Victor Valderrabano (born 19 September 1972) is a Swiss orthopedic surgeon and traumatologist specializing in sports traumatology, osteoarthritis surgery and reconstructive surgery of the lower extremity.

== Career ==

Victor Valderrabano studied human medicine at the University of Zurich / Switzerland, where he received his doctorate in medicine. At the University of Calgary, he then completed a second PhD in biomechanics and osteoarthritis research. He did his residency/fellowship program at the Spital of Davos/Switzerland, Orthopaedic Department of the University Hospital of Basel/Switzerland and Orthopaedic Department of the University of Calgary/Canada, In 2006 he became a Swiss specialist in orthopaedic surgery and traumatology. In 2005, Valderrabano received the Certificate of Competence in Sports Medicine by the Swiss Society of Sports Medicine. In 2006, Valderrabano completed his habilitatation and was named an assistant professor at the Faculty of Medicine at the University of Basel/Switzerland for Orthopaedic and Traumatological Surgery and was appointed full professor of Orthopaedic and Traumatological Surgery in 2009. From 2009 to 2014, Valderrabano was chief physician/chairman of the Orthopaedic Department of the University Hospital Basel / Switzerland. Since January 2015, he is the Chairman of the SWISS ORTHO CENTER in Basel / Switzerland and Head of the Orthopaedic Traumatology Department of the Schmerzklinik Basel of the Swiss Medical Network SMN.

== Specialties and treatment focus ==
Victor Valderrabano is a specialist and international well-known surgeon in orthopaedic and traumatological surgery of the lower extremity (hip, knee, foot and ankle). His treatment focus also includes osteoarthritis surgery, joint preserving surgery (cartilage reconstruction, osteotomies), arthroplasty (joint replacement of hip, knee, ankle), sports orthopaedics, traumatology and the reconstruction of post-traumatic conditions. Among others Dario Cologna, Boris Becker, Victor Röthlin, Mame Diouf and Didier Ya Konan were treated by Valderrabano.
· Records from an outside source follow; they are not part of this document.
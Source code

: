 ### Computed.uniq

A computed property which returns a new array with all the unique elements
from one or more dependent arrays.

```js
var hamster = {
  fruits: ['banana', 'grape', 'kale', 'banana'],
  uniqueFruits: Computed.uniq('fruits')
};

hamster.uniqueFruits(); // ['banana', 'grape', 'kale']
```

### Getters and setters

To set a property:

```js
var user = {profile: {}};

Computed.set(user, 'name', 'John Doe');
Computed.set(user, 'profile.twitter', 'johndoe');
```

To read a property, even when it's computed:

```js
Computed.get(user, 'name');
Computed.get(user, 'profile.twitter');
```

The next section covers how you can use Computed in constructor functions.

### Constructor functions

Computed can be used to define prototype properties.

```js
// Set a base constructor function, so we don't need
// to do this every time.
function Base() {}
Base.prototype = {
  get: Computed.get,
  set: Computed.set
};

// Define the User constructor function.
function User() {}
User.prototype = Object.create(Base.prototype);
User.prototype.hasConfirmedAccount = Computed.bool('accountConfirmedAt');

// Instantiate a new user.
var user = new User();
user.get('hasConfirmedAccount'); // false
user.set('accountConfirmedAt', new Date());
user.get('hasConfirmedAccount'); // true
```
== Scientific achievements ==
Victor Valderrabano has published numerous scientific articles, clinical and scientific book chapters and books. His research interests include osteoarthritis, hip osteoarthritis, knee osteoarthritis, ankle osteoarthritis, total hip arthroplasty, total knee arthroplasty, total ankle arthroplasty, foot and ankle sports injuries, cartilage repair, tibialis posterior insufficiency, biomechanics, ankle instability, ankle arthroscopy, pedobarography and gait analysis. Valderrabano founded the Osteoarthritis Research Center Basel.